Lo rifà, come un bambino davanti a un cibo prelibato e accompagna il sospiro col gesto che di solito fanno i bambini appetendo qualcosa che faccia loro gola, cioè passandosi più  volte rapidamente le  mani sul petto:

« Ah! quanto mi piacerebbe quel vezzo di perle. »

Ella ride e, d'un tratto, mentre ride, si fa bujo; un bujo assoluto; e, in questo bujo, lo scrigno che si sarà veduto fin da principio nella parete di fondo accanto all'uscio  chiuso, sarà  liberato,  mediante  qualche  filo o  altro congegno, dei due sportelli - che saranno di carta dipinta e applicati in modo da poter venir via fa­cilmente - e, potentemente illuminato dall'alto da un riflettore che lo isoli da tutto il resto, apparirà come una splendida  vetrina di gioielliere,  con  molte gioje esposte innaturali, entro queste, nel mezzo, bene in vi­sta,  disposto  con  arte in mostra nel suo sostegno  di raso, il vezzo di perle, anch'esso innaturale. Nell'atti­mo stesso che questa vetrina apparirà così illuminata, come una visione fascinosa, la Giovane Signora ces­serà di ridere. E la visione durerà un lungo tratto nel massimo silenzio. Per la forza isolatrice del riflettore i  due personaggi non si dovrebbero vedere come nul-l'altro della stanza si dovrebbe vedere. Del resto, essi voltano le spalle a questo scrigno. La visione di quella vetrina di gioielliere è solo per gli spettatori. I due personaggi, è come se l'avessero davanti a sé. A un cer­to punto si vedranno due mani maschili, ma fine e bianchissime,  scostare,  come  dall'interno   della  botte­ga,  le   tendine   che  fanno   da  sfondo  alla  vetrina,  e prendere con cautela quel vezzo di perle. Poi, senza che la visione di essa sparisca, si riaccenderanno nella scena i tre globi rosati della  lumiera, e appariranno immobili,  nel punto  dov'erano, l'Uomo  in frak e la Giovane Signora, presi nel fascino, che li fa parlare ri­gidi, sottovoce, guardando davanti a sé.

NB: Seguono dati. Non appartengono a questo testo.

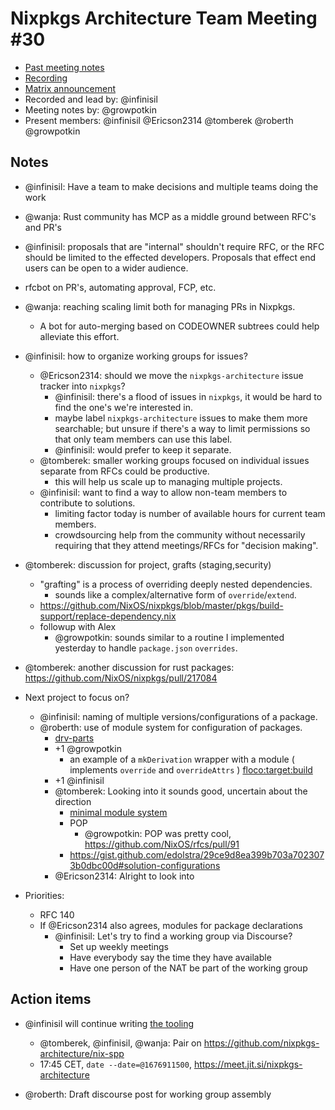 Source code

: # Nixpkgs Architecture Team Meeting #30
- [Past meeting notes](https://github.com/nixpkgs-architecture/meetings)
- [Recording](https://www.youtube.com/watch?v=uYx01qJ73z4)
- [Matrix announcement](https://matrix.to/#/!djTaTBQyWEPRQxrPTb:nixos.org/$pNJtaeis9ZTR3DqjzceAQbXC8vSjKjmVZn5cI2mscz8)
- Recorded and lead by: @infinisil
- Meeting notes by: @growpotkin
- Present members: @infinisil @Ericson2314 @tomberek @roberth @growpotkin

## Notes

- @infinisil: Have a team to make decisions and multiple teams doing the work

- @wanja: Rust community has MCP as a middle ground between RFC's and PR's

- @infinisil: proposals that are "internal" shouldn't require RFC, or the RFC should be limited to the effected developers. Proposals that effect end users can be open to a wider audience.

- rfcbot on PR's, automating approval, FCP, etc.

- @wanja: reaching scaling limit both for managing PRs in Nixpkgs.
  + A bot for auto-merging based on CODEOWNER subtrees could help alleviate this effort.

- @infinisil: how to organize working groups for issues?
  + @Ericson2314: should we move the `nixpkgs-architecture` issue tracker into `nixpkgs`?
    - @infinisil: there's a flood of issues in `nixpkgs`, it would be hard to find the one's we're interested in.
    - maybe label `nixpkgs-architecture` issues to make them more searchable; but unsure if there's a way to limit permissions so that only team members can use this label.
    - @infinisil: would prefer to keep it separate.
  + @tomberek: smaller working groups focused on individual issues separate from RFCs could be productive.
    - this will help us scale up to managing multiple projects.
  + @infinisil: want to find a way to allow non-team members to contribute to solutions.
    - limiting factor today is number of available hours for current team members.
    - crowdsourcing help from the community without necessarily requiring that they attend meetings/RFCs for "decision making".

- @tomberek: discussion for project, grafts (staging,security)
  + "grafting" is a process of overriding deeply nested dependencies.
    - sounds like a complex/alternative form of `override`/`extend`.
  + https://github.com/NixOS/nixpkgs/blob/master/pkgs/build-support/replace-dependency.nix
  + followup with Alex
    - @growpotkin: sounds similar to a routine I implemented yesterday to handle `package.json` `overrides`.

- @tomberek: another discussion for rust packages: https://github.com/NixOS/nixpkgs/pull/217084

- Next project to focus on?
  + @infinisil: naming of multiple versions/configurations of a package.
  + @roberth: use of module system for configuration of packages.
    - [drv-parts](https://github.com/nixpkgs-architecture/issues/issues/8)
    - +1 @growpotkin
      + an example of a `mkDerivation` wrapper with a module ( implements `override` and `overrideAttrs` )
        [floco:target:build](https://github.com/aakropotkin/floco/blob/main/modules/package/targets/built/implementation.nix)
    - +1 @infinisil
    - @tomberek: Looking into it sounds good, uncertain about the direction
        - [minimal module system](https://gist.github.com/roberth/940dff88ca5f5f95949dc309dbe60a65)
        - POP
          + @growpotkin: POP was pretty cool, https://github.com/NixOS/rfcs/pull/91
        - https://gist.github.com/edolstra/29ce9d8ea399b703a7023073b0dbc00d#solution-configurations
    - @Ericson2314: Alright to look into

- Priorities:
  - RFC 140
  - If @Ericson2314 also agrees, modules for package declarations
    - @infinisil: Let's try to find a working group via Discourse?
      - Set up weekly meetings
      - Have everybody say the time they have available
      - Have one person of the NAT be part of the working group

## Action items

- @infinisil will continue writing [the tooling](https://github.com/nixpkgs-architecture/nix-spp)
  - @tomberek, @infinisil, @wanja: Pair on https://github.com/nixpkgs-architecture/nix-spp
  - 17:45 CET, `date --date=@1676911500`, https://meet.jit.si/nixpkgs-architecture

- @roberth: Draft discourse post for working group assembly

l'uomo in frak. Vuoi che le rubi?

la giovane signora. No, no. M'è passato in un baleno per la mente. Non le voglio, non le voglio da te! T'ho già detto che te n'ho manifestato il desiderio per cru­deltà. So bene che tu non puoi regalarmele se non ru­bandole.

l'uomo in frak. O rubando ad altri per comperartele! — Ciò che sto facendo! Mentre — hai visto? — altre mani — altre mani hanno ritirato dalla vetrina il vezzo di perle — per te — e tu lo sai — lo sai. (A que­sto punto si scompone dalla rigidità e si volta a lei ter­ribile:) — e osi dirmi che non lo vuoi più da me? Sfi­do che non lo vuoi più da me! Lo avrai da un altro! Tu m'hai già tradito, vile! (L'afferra per le braccia, poiché ella, spaventata, s'è alzata per sfuggirgli.) E so chi è! so chi è! Vile! Vile! (La scrolla.) Ti sei ri­messa col tuo primo amante, ritornato ricco or ora da Giava! l'ho visto! l'ho visto! Si tiene ancora appartato, ma io l'ho visto!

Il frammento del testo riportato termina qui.